Figure 1

Initiation of sterile inflammation by IL-1α following an ischemic event. ①, In the necrotic area, dying cells lose membrane integrity. ②, Dying cells release their contents including the IL-1α precursor. Anti-IL-1α antibodies neutralize IL-1α at this step. ③,IL-1α binds to IL-1R type I (IL-1RI) on nearby resident fibroblasts, epithelial cells or in the brain astrocytes, releasing chemokines and establishing a chemokine gradient. Anakinra or anti-IL-1RI prevents this step.
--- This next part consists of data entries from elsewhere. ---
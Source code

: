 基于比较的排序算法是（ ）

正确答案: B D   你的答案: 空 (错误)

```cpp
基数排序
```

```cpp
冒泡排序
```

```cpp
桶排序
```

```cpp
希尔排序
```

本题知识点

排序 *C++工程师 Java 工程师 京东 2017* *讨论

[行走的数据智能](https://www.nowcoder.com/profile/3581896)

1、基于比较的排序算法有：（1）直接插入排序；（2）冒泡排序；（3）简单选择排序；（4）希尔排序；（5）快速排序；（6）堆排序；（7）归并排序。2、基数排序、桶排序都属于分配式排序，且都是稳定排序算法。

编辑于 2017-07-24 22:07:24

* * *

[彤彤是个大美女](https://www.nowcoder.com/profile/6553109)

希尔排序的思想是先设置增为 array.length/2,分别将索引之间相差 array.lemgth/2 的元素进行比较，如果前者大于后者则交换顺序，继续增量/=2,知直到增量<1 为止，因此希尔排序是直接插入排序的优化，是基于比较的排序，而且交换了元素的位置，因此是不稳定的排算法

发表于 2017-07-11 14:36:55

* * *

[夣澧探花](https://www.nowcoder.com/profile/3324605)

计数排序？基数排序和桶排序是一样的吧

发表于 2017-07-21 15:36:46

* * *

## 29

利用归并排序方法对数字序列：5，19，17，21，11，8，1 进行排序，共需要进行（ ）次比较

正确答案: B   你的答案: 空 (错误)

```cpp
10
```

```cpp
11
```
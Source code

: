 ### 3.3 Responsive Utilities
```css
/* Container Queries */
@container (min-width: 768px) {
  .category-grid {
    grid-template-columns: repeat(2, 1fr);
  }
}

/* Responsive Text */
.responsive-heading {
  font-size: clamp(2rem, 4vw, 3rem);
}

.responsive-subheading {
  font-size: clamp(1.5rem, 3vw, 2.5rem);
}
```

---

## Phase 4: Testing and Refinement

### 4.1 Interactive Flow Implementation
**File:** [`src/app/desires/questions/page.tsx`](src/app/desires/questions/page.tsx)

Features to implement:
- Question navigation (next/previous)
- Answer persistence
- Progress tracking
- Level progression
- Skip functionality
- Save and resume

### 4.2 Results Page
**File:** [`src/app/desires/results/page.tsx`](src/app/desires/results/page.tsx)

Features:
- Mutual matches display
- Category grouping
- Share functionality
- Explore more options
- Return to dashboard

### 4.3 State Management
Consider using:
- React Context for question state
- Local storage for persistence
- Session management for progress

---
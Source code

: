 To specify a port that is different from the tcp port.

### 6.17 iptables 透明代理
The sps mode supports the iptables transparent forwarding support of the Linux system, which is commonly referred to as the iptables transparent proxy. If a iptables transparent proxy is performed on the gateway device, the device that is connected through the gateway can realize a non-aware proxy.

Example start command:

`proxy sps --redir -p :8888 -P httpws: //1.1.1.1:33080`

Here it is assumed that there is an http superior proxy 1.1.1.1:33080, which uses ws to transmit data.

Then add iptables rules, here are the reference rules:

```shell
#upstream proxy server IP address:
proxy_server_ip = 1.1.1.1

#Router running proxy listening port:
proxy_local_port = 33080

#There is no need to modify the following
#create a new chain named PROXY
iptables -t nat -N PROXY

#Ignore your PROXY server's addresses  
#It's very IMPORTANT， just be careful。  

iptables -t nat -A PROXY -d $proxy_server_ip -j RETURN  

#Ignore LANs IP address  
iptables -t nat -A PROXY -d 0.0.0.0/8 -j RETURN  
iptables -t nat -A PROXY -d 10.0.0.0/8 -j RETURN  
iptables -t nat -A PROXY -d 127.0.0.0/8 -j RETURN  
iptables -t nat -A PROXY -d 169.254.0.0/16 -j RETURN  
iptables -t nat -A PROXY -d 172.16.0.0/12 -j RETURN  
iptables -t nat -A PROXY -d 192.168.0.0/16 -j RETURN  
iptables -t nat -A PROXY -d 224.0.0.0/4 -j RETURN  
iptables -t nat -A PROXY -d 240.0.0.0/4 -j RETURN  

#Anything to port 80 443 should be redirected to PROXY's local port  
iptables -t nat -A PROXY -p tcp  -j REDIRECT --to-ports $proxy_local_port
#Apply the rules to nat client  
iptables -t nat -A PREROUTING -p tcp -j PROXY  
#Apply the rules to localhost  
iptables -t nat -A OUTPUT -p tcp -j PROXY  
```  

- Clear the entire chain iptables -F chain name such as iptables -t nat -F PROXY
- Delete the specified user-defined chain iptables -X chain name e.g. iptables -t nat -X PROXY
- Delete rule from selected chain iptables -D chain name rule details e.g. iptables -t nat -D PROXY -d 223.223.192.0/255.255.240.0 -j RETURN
The chemokine gradient facilitates the passage to blood neutrophils into the ischemic area. ④, Capillaries in the ischemic tissues express the intra-cellular adhesion molecule-1 (ICAM-1). Circulating blood neutrophils roll on the endothelium, adhere to ICAM-1 and enter the ischemic tissue via diapedesis. ⑤, The number of neutrophils increases into the area of the necrotic event; the presence of local IL-1 prolongs the survival of neutrophils at this step. ⑥, Neutrophil proteases cleave the extracellular IL-1α precursor into mature, more active forms. ⑦, Neutrophils scavenge dying cells and release proteases that contribute to the destruction of penumbral cells. Image reproduced (no permission needed) from Dinarello et al. (137): Charles A Dinarello, Anna Simon, Jos W M van der Meer. Treating inflammation by blocking interleukin-1 in a broad spectrum of diseases. Nature Reviews Drug Discovery. 2012;11:633-52.